貴族なら当たり前。そう割り切って生きていくだけ。


「エミリア。今まで気づいてあげられなくて、ごめん……。

 君の気持ちが聞けてよかった。

 今日のところは、僕は帰るよ……。

 また、来るから」



エドワード殿下はそう言って部屋を出て行った。


私はしばらく、その場で泣き続けていた。





その後の私は、泣きつかれたのかいつの間にかベッドで寝かされていた。



目が痛い。

ベッドの天幕を見上げながら考える。


冷静になってみると、かなり自分勝手な事を一方的に言ってしまった。

もしかしたらエドワード殿下に対して昔の私も、もっとやり様は

あったのかもしれない。今更そんな事を言ってもしょうがないけれど。

後に悔いるから後悔と呼ぶ。なんてねー。ははは。(乾いた笑い)


明日、ちゃんと殿下に謝ろう。

そして、これからの事を2人で相談して決めよう。

殿下はきっと私の話を聞いてくれる。

そして、両陛下も私の味方をしてくれる自信はある。


幸い、私の利用価値はスクロールと新薬ポーションで結構高いはず。

王族との婚約破棄は私の醜聞がすさまじいだろう。

だからと言って、私の価値がそこまで下がるわけではない。

今までのヴォルステイン家の功績を考えれば、王家を裏切るわけではないのだ。

むしろ、見限られないようにこちらの意見を飲んでくれるかもしれない。

王族に対して脅しとも取れるが、こちとら運命いのちがかかっているのだ。


まぁ、婚約破棄されなかったら……

それはそれでいいのかもしれない。

私自身が死ななければ。

でも、私の本心で言えば婚約破棄したい。

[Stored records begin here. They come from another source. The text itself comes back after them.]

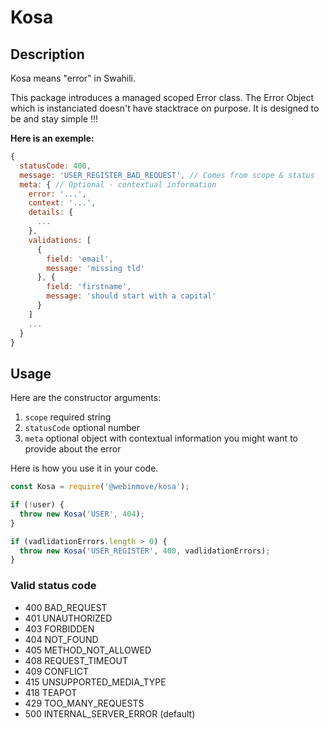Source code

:   # Kosa

  ## Description

  Kosa means "error" in Swahili.

  This package introduces a managed scoped Error class.
  The Error Object which is instanciated doesn't have stacktrace on purpose.
  It is designed to be and stay simple !!!

  **Here is an exemple:**

  ```js
  {
    statusCode: 400,
    message: 'USER_REGISTER_BAD_REQUEST', // Comes from scope & status
    meta: { // Optional - contextual information
      error: '...',
      context: '...',
      details: {
        ...
      },
      validations: [
        {
          field: 'email',
          message: 'missing tld'
        }, {
          field: 'firstname',
          message: 'should start with a capital'
        }
      ]
      ...
    }
  }
  ```

  ## Usage

  Here are the constructor arguments:

  1. `scope` required string
  2. `statusCode` optional number
  3. `meta` optional object with contextual information you might want to provide about the error

  Here is how you use it in your code.

  ```js
  const Kosa = require('@webinmove/kosa');

  if (!user) {
    throw new Kosa('USER', 404);
  }

  if (vadlidationErrors.length > 0) {
    throw new Kosa('USER_REGISTER', 400, vadlidationErrors);
  }
  ```

  ### Valid status code

  - 400 BAD_REQUEST
  - 401 UNAUTHORIZED
  - 403 FORBIDDEN
  - 404 NOT_FOUND
  - 405 METHOD_NOT_ALLOWED
  - 408 REQUEST_TIMEOUT
  - 409 CONFLICT
  - 415 UNSUPPORTED_MEDIA_TYPE
  - 418 TEAPOT
  - 429 TOO_MANY_REQUESTS
  - 500 INTERNAL_SERVER_ERROR (default)
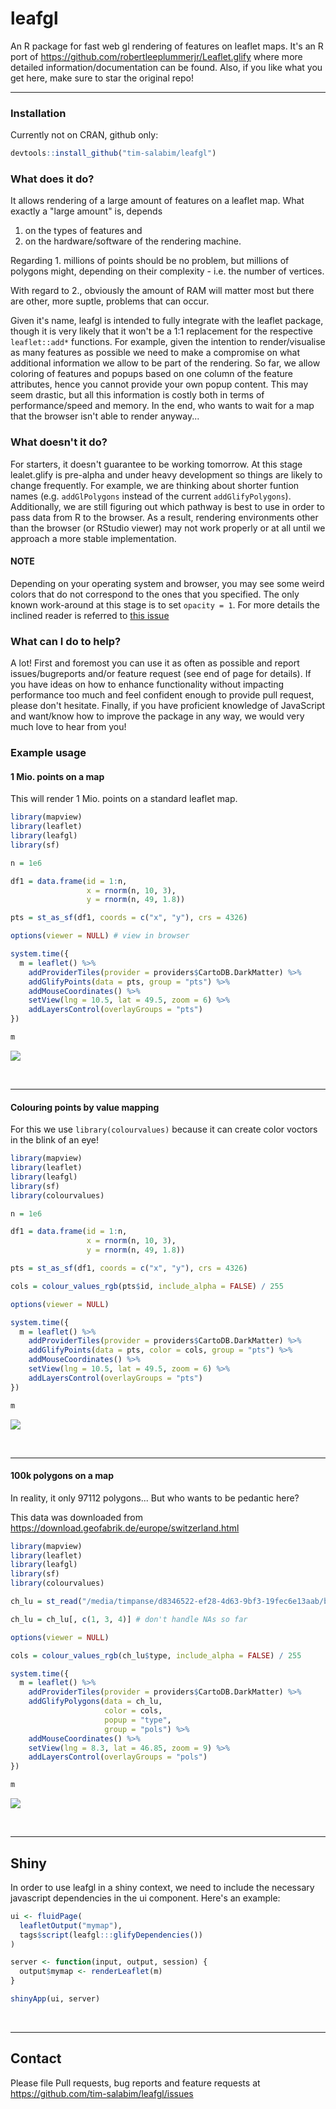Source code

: # leafgl

An R package for fast web gl rendering of features on leaflet maps.
It's an R port of https://github.com/robertleeplummerjr/Leaflet.glify where 
more detailed information/documentation can be found. Also, if you like 
what you get here, make sure to star the original repo!

-----

### Installation

Currently not on CRAN, github only:

```r
devtools::install_github("tim-salabim/leafgl")
```

### What does it do?

It allows rendering of a large amount of features on a leaflet map. 
What exactly a "large amount" is, depends 

1. on the types of features and
2. on the hardware/software of the rendering machine. 

Regarding 1. millions of points should be no problem, but millions 
of polygons might, depending on their complexity - i.e. the number of 
vertices.

With regard to 2., obviously the amount of RAM will matter most but
there are other, more suptle, problems that can occur. 

Given it's name, leafgl is intended to fully integrate with the 
leaflet package, though it is very likely that it won't be a 1:1
replacement for the respective `leaflet::add*` functions. For example, 
given the intention to render/visualise as many features as possible we
need to make a compromise on what additional information we allow to be 
part of the rendering. So far, we allow coloring of features and popups
based on one column of the feature attributes, hence you cannot provide 
your own popup content. This may seem drastic, but all this information 
is costly both in terms of performance/speed and memory. In the end, who
wants to wait for a map that the browser isn't able to render anyway...

### What doesn't it do?

For starters, it doesn't guarantee to be working tomorrow. At this stage
lealet.glify is pre-alpha and under heavy development so things are 
likely to change frequently. For example, we are thinking about shorter 
funtion names (e.g. `addGlPolygons` instead of the current 
`addGlifyPolygons`). Additionally, we are still figuring out which 
pathway is best to use in order to pass data from R to the browser. As
a result, rendering environments other than the browser (or RStudio 
viewer) may not work properly or at all until we approach a more stable 
implementation.

#### NOTE

Depending on your operating system and browser, you may
see some weird colors that do not correspond to the ones that you
specified. The only known work-around at this stage is to set `opacity = 1`. 
For more details the inclined reader is referred to [this issue](https://github.com/tim-salabim/leafgl/issues/4)

### What can I do to help?

A lot! First and foremost you can use it as often as possible and report
issues/bugreports and/or feature request (see end of page for details). 
If you have ideas on how to enhance functionality without impacting
performance too much and feel confident enough to provide pull
request, please don't hesitate. Finally, if you have proficient 
knowledge of JavaScript and want/know how to improve the package in any 
way, we would very much love to hear from you!

### Example usage

#### 1 Mio. points on a map

This will render 1 Mio. points on a standard leaflet map. 

```r
library(mapview)
library(leaflet)
library(leafgl)
library(sf)

n = 1e6

df1 = data.frame(id = 1:n,
                 x = rnorm(n, 10, 3),
                 y = rnorm(n, 49, 1.8))

pts = st_as_sf(df1, coords = c("x", "y"), crs = 4326)

options(viewer = NULL) # view in browser

system.time({
  m = leaflet() %>%
    addProviderTiles(provider = providers$CartoDB.DarkMatter) %>%
    addGlifyPoints(data = pts, group = "pts") %>%
    addMouseCoordinates() %>%
    setView(lng = 10.5, lat = 49.5, zoom = 6) %>% 
    addLayersControl(overlayGroups = "pts")
})

m
```
![](readme_figs/pts_blue.png)

<br>

-----

#### Colouring points by value mapping

For this we use `library(colourvalues)` because it can create color 
voctors in the blink of an eye!

```r
library(mapview)
library(leaflet)
library(leafgl)
library(sf)
library(colourvalues)

n = 1e6

df1 = data.frame(id = 1:n,
                 x = rnorm(n, 10, 3),
                 y = rnorm(n, 49, 1.8))

pts = st_as_sf(df1, coords = c("x", "y"), crs = 4326)

cols = colour_values_rgb(pts$id, include_alpha = FALSE) / 255

options(viewer = NULL)

system.time({
  m = leaflet() %>%
    addProviderTiles(provider = providers$CartoDB.DarkMatter) %>%
    addGlifyPoints(data = pts, color = cols, group = "pts") %>%
    addMouseCoordinates() %>%
    setView(lng = 10.5, lat = 49.5, zoom = 6) %>% 
    addLayersControl(overlayGroups = "pts")
})

m
```
![](readme_figs/pts_viridis.png)

<br>

-----

#### 100k polygons on a map

In reality, it only 97112 polygons... But who wants to be pedantic here?

This data was downloaded from https://download.geofabrik.de/europe/switzerland.html

```r
library(mapview)
library(leaflet)
library(leafgl)
library(sf)
library(colourvalues)

ch_lu = st_read("/media/timpanse/d8346522-ef28-4d63-9bf3-19fec6e13aab/bu_lenovo/software/testing/mapview/switzerland/landuse.shp")

ch_lu = ch_lu[, c(1, 3, 4)] # don't handle NAs so far

options(viewer = NULL)

cols = colour_values_rgb(ch_lu$type, include_alpha = FALSE) / 255

system.time({
  m = leaflet() %>%
    addProviderTiles(provider = providers$CartoDB.DarkMatter) %>%
    addGlifyPolygons(data = ch_lu, 
                     color = cols, 
                     popup = "type",
                     group = "pols") %>%
    addMouseCoordinates() %>%
    setView(lng = 8.3, lat = 46.85, zoom = 9) %>% 
    addLayersControl(overlayGroups = "pols")
})

m
```

![](readme_figs/polys_ch.png)

<br>

-----

## Shiny ##

In order to use leafgl in a shiny context, we need to include the
necessary javascript dependencies in the ui component. Here's an example:

```r
ui <- fluidPage(
  leafletOutput("mymap"),
  tags$script(leafgl:::glifyDependencies())
)

server <- function(input, output, session) {
  output$mymap <- renderLeaflet(m)
}

shinyApp(ui, server)
```
<br>

-----


## Contact ##

Please file Pull requests, bug reports and feature requests at https://github.com/tim-salabim/leafgl/issues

ちゃんとした手続きをしてね。


まずは明日だ。明日、ちゃんと殿下に謝ろう。


私はそう心に決めて、もう一度目を閉じたのだった。



王族との婚約破棄ってこんなに簡単に出来るの!?

って思うかもしれませんが、この世界は異世界ですので可能です。

何より、両陛下はエミリアに甘いです。

いや~・・・甘いから、やっぱり難しいかもわからんね・・・。